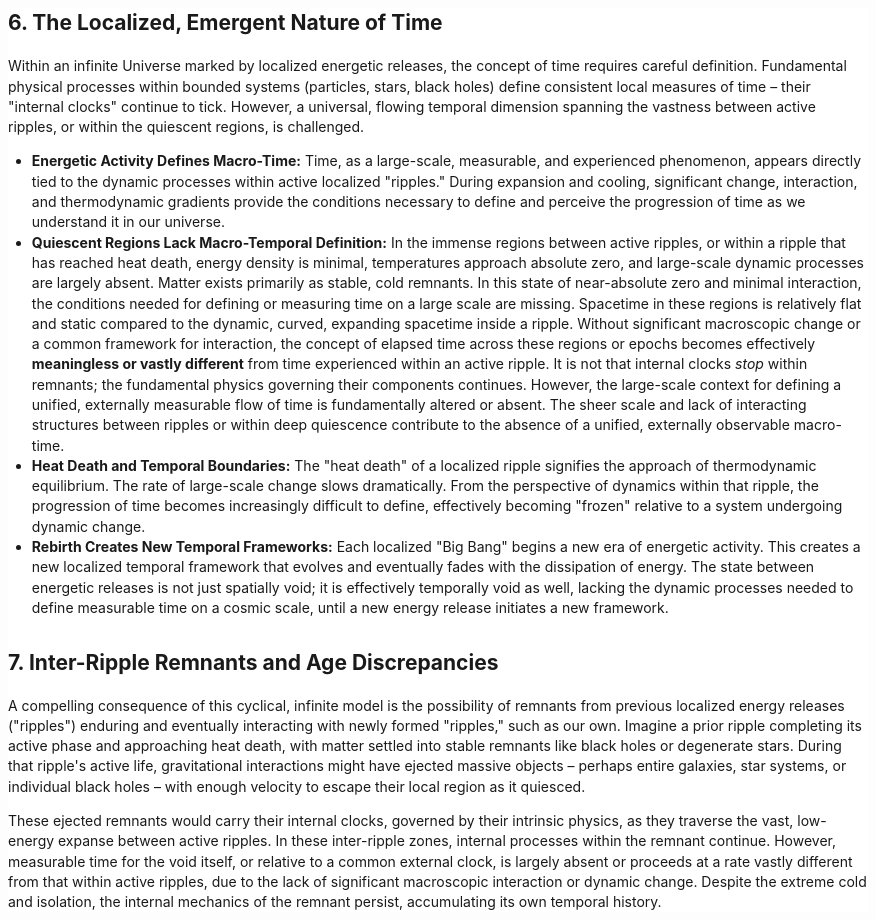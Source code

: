 ## 6. The Localized, Emergent Nature of Time

Within an infinite Universe marked by localized energetic releases, the concept of time requires careful definition. Fundamental physical processes within bounded systems (particles, stars, black holes) define consistent local measures of time – their "internal clocks" continue to tick. However, a universal, flowing temporal dimension spanning the vastness between active ripples, or within the quiescent regions, is challenged.

* **Energetic Activity Defines Macro-Time:** Time, as a large-scale, measurable, and experienced phenomenon, appears directly tied to the dynamic processes within active localized "ripples." During expansion and cooling, significant change, interaction, and thermodynamic gradients provide the conditions necessary to define and perceive the progression of time as we understand it in our universe.
* **Quiescent Regions Lack Macro-Temporal Definition:** In the immense regions between active ripples, or within a ripple that has reached heat death, energy density is minimal, temperatures approach absolute zero, and large-scale dynamic processes are largely absent. Matter exists primarily as stable, cold remnants. In this state of near-absolute zero and minimal interaction, the conditions needed for defining or measuring time on a large scale are missing. Spacetime in these regions is relatively flat and static compared to the dynamic, curved, expanding spacetime inside a ripple. Without significant macroscopic change or a common framework for interaction, the concept of elapsed time across these regions or epochs becomes effectively **meaningless or vastly different** from time experienced within an active ripple. It is not that internal clocks *stop* within remnants; the fundamental physics governing their components continues. However, the large-scale context for defining a unified, externally measurable flow of time is fundamentally altered or absent. The sheer scale and lack of interacting structures between ripples or within deep quiescence contribute to the absence of a unified, externally observable macro-time.
* **Heat Death and Temporal Boundaries:** The "heat death" of a localized ripple signifies the approach of thermodynamic equilibrium. The rate of large-scale change slows dramatically. From the perspective of dynamics within that ripple, the progression of time becomes increasingly difficult to define, effectively becoming "frozen" relative to a system undergoing dynamic change.
* **Rebirth Creates New Temporal Frameworks:** Each localized "Big Bang" begins a new era of energetic activity. This creates a new localized temporal framework that evolves and eventually fades with the dissipation of energy. The state between energetic releases is not just spatially void; it is effectively temporally void as well, lacking the dynamic processes needed to define measurable time on a cosmic scale, until a new energy release initiates a new framework.

## 7. Inter-Ripple Remnants and Age Discrepancies

A compelling consequence of this cyclical, infinite model is the possibility of remnants from previous localized energy releases ("ripples") enduring and eventually interacting with newly formed "ripples," such as our own. Imagine a prior ripple completing its active phase and approaching heat death, with matter settled into stable remnants like black holes or degenerate stars. During that ripple's active life, gravitational interactions might have ejected massive objects – perhaps entire galaxies, star systems, or individual black holes – with enough velocity to escape their local region as it quiesced.

These ejected remnants would carry their internal clocks, governed by their intrinsic physics, as they traverse the vast, low-energy expanse between active ripples. In these inter-ripple zones, internal processes within the remnant continue. However, measurable time for the void itself, or relative to a common external clock, is largely absent or proceeds at a rate vastly different from that within active ripples, due to the lack of significant macroscopic interaction or dynamic change. Despite the extreme cold and isolation, the internal mechanics of the remnant persist, accumulating its own temporal history.
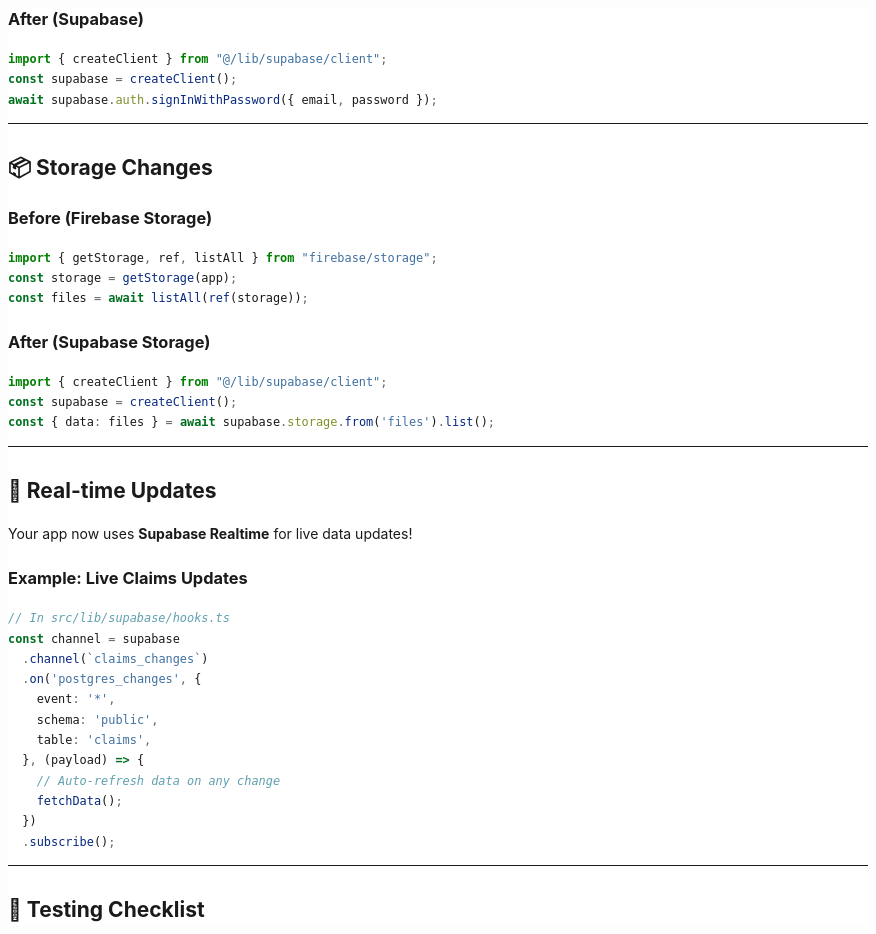 ### **After (Supabase)**
```typescript
import { createClient } from "@/lib/supabase/client";
const supabase = createClient();
await supabase.auth.signInWithPassword({ email, password });
```

---

## 📦 Storage Changes

### **Before (Firebase Storage)**
```typescript
import { getStorage, ref, listAll } from "firebase/storage";
const storage = getStorage(app);
const files = await listAll(ref(storage));
```

### **After (Supabase Storage)**
```typescript
import { createClient } from "@/lib/supabase/client";
const supabase = createClient();
const { data: files } = await supabase.storage.from('files').list();
```

---

## 🔄 Real-time Updates

Your app now uses **Supabase Realtime** for live data updates!

### **Example: Live Claims Updates**
```typescript
// In src/lib/supabase/hooks.ts
const channel = supabase
  .channel(`claims_changes`)
  .on('postgres_changes', {
    event: '*',
    schema: 'public',
    table: 'claims',
  }, (payload) => {
    // Auto-refresh data on any change
    fetchData();
  })
  .subscribe();
```

---

## 🧪 Testing Checklist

:: EXERCISE REQUIREMENTS ::
Write out exactly the lines that run from the top of the listing above to the line containing "Nature of Time", both ends included. Omit every picture.

:: SOLUTION TO THIS EXERCISE ::
Source code

: ## 6. The Localized, Emergent Nature of Time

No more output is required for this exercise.